Counter


View My Stats

poniedziałek, 19 listopada 2012

Reklamiarze

Urrrrwał nać!
Czy już do końca życia będę musiał oglądać kretyńskie reklamy w Internecie? Gdziekolwiek nie zajrzę, niezależnie od treści "niusa" muszę obejrzeć jakiś kurewsko denerwujący filmik reklamujący jakieś mydełka, danonki, lub obiecujący mi niesamowite korzyści, gdy tylko zechcę korzystać z usług takiego i owakiego banku!
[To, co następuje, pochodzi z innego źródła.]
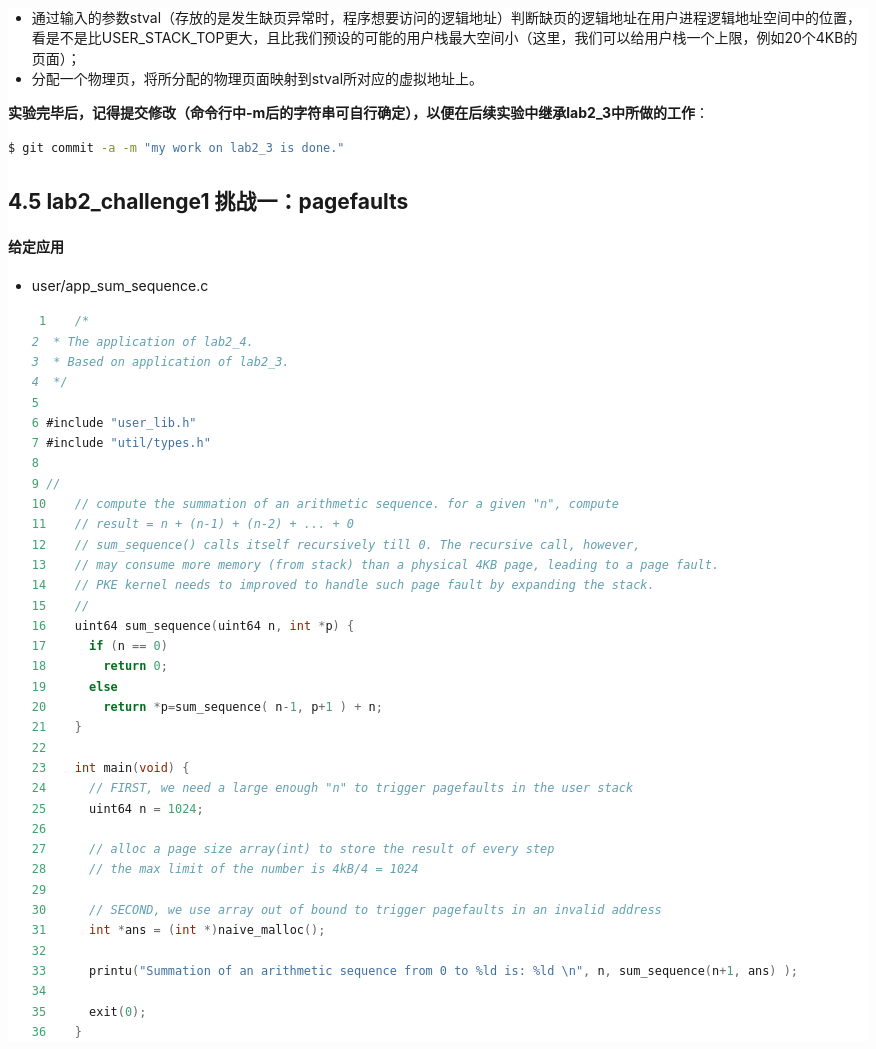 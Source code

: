 - 通过输入的参数stval（存放的是发生缺页异常时，程序想要访问的逻辑地址）判断缺页的逻辑地址在用户进程逻辑地址空间中的位置，看是不是比USER_STACK_TOP更大，且比我们预设的可能的用户栈最大空间小（这里，我们可以给用户栈一个上限，例如20个4KB的页面）；
- 分配一个物理页，将所分配的物理页面映射到stval所对应的虚拟地址上。



**实验完毕后，记得提交修改（命令行中-m后的字符串可自行确定），以便在后续实验中继承lab2_3中所做的工作**：

```bash
$ git commit -a -m "my work on lab2_3 is done."
```



<a name="lab2_challenge1_pagefault"></a>

## 4.5 lab2_challenge1 挑战一：pagefaults

<a name="lab2_challenge1_app"></a>

#### 给定应用

- user/app_sum_sequence.c

  ```c
   1	/*
  2	 * The application of lab2_4.
  3	 * Based on application of lab2_3.
  4	 */
  5	
  6	#include "user_lib.h"
  7	#include "util/types.h"
  8	
  9	//
  10	// compute the summation of an arithmetic sequence. for a given "n", compute
  11	// result = n + (n-1) + (n-2) + ... + 0
  12	// sum_sequence() calls itself recursively till 0. The recursive call, however,
  13	// may consume more memory (from stack) than a physical 4KB page, leading to a page fault.
  14	// PKE kernel needs to improved to handle such page fault by expanding the stack.
  15	//
  16	uint64 sum_sequence(uint64 n, int *p) {
  17	  if (n == 0)
  18	    return 0;
  19	  else
  20	    return *p=sum_sequence( n-1, p+1 ) + n;
  21	}
  22	
  23	int main(void) {
  24	  // FIRST, we need a large enough "n" to trigger pagefaults in the user stack
  25	  uint64 n = 1024;
  26	
  27	  // alloc a page size array(int) to store the result of every step
  28	  // the max limit of the number is 4kB/4 = 1024
  29	
  30	  // SECOND, we use array out of bound to trigger pagefaults in an invalid address
  31	  int *ans = (int *)naive_malloc();
  32	
  33	  printu("Summation of an arithmetic sequence from 0 to %ld is: %ld \n", n, sum_sequence(n+1, ans) );
  34	
  35	  exit(0);
  36	}
  
  ```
Zaczynam rzygać Kondratem, a na widok Czaki Norrisa puszczają mi zwieracze odbytu - dlatego do wrocławskiego Rynku zachodzę od Szewskiej, żeby nie oglądać strażnika Teksasu reklamującego usługi BZWBK na rogu placu Solnego i tegoż Rynku. W dodatku gdy tylko włączę przeglądarkę z liskiem, komputer radośnie powiadamia mnie, że zostałem właśnie 100.000- nym klientem i powinienem odebrać nagrodę w postaci wypasionego tabletu.
Cholera jasna - obawiam się, że niedługo gdy spuszczę wodę w toalecie, ze zbiorniczka kompaktu wypłynie jakaś reklama.
Czy ktoś widzi jakieś światełko w tym reklamowym tunelu?

4 komentarze:

  1. Na większość reklam polecam AdBlocka, taka wtyczka do przeglądarki. Załatwi to problem z wyskakującymi okienkami. Na reklamy przed filmami nie ma na razie sposobu.

    OdpowiedzUsuń
  2. Mi tam adblock blokuje także reklamy przed filmami na youtube. Ogólnie to po kilku latach używania nie wyobrażam już sobie poruszania się w necie bez tej wtyczki... Niebo, a Ziemia polecam każdemu.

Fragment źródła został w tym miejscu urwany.